Top of Given data

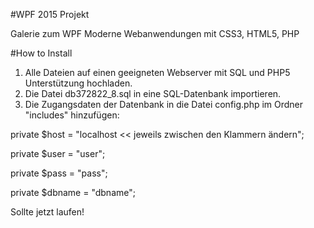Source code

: #WPF 2015 Projekt 

Galerie zum WPF Moderne Webanwendungen mit CSS3, HTML5, PHP

#How to Install

1. Alle Dateien auf einen geeigneten Webserver mit SQL und PHP5 Unterstützung hochladen.
2. Die Datei db372822_8.sql in eine SQL-Datenbank importieren. 
3. Die Zugangsdaten der Datenbank in die Datei config.php im Ordner "includes" hinzufügen:

private	$host = "localhost << jeweils zwischen den Klammern ändern";

private $user = "user";

private $pass = "pass";

private $dbname = "dbname";

Sollte jetzt laufen!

Bottom of Given data

Your instructions: Search the data above for "private" and copy every line where it turns up.

Solution to the exercise:
private	$host = "localhost << jeweils zwischen den Klammern ändern";
private $user = "user";
private $pass = "pass";
private $dbname = "dbname";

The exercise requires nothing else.